- [TASK DESCRIPTION]: Copy every line of the records that includes the word "with".

- [Saved entries]:
■ ■ ■ ■ ■
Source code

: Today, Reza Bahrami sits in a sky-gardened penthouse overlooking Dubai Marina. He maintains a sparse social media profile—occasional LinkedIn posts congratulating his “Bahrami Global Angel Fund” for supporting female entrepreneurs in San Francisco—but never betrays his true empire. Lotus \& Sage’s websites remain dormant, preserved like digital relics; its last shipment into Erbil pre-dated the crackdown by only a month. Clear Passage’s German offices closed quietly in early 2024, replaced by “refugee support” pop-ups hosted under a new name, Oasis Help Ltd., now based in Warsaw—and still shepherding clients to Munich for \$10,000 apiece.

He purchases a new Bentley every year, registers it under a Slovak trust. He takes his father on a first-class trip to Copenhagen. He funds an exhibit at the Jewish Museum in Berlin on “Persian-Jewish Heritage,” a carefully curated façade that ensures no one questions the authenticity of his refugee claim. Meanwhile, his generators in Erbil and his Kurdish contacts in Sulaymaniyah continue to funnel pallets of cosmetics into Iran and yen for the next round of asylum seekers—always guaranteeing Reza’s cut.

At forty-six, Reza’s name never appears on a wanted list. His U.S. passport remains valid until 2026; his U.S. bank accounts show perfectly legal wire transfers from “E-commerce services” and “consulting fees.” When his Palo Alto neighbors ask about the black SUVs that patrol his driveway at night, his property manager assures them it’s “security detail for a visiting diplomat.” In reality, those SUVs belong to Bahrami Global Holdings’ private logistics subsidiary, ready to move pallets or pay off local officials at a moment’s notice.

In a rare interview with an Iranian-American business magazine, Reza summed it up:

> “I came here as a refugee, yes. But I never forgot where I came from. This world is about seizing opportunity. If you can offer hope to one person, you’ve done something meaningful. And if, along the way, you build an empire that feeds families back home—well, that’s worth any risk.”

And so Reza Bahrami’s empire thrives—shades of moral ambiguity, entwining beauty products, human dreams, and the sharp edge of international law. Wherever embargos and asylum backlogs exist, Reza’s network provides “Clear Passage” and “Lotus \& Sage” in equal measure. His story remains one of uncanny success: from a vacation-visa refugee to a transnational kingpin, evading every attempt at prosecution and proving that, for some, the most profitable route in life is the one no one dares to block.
■ ■ ■ ■ ■
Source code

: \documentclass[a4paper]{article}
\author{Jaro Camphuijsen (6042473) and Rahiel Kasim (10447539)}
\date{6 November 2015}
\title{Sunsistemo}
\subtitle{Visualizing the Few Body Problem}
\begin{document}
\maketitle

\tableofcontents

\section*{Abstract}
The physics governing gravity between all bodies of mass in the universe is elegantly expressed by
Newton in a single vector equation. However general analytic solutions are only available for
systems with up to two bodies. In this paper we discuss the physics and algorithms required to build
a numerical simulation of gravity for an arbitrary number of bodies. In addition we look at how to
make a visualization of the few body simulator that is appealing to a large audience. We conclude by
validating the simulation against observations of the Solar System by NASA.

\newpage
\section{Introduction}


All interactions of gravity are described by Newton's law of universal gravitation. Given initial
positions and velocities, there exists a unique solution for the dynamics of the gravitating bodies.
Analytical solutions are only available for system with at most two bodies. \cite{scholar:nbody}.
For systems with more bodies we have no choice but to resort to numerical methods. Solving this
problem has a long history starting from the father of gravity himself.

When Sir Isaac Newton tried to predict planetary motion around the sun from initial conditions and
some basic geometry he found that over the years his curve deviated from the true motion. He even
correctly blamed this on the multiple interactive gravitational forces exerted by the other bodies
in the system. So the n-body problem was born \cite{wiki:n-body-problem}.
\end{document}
■ ■ ■ ■ ■
- [YOUR RESPONSE]:
In a rare interview with an Iranian-American business magazine, Reza summed it up:
systems with up to two bodies. In this paper we discuss the physics and algorithms required to build
Analytical solutions are only available for system with at most two bodies. \cite{scholar:nbody}.
For systems with more bodies we have no choice but to resort to numerical methods. Solving this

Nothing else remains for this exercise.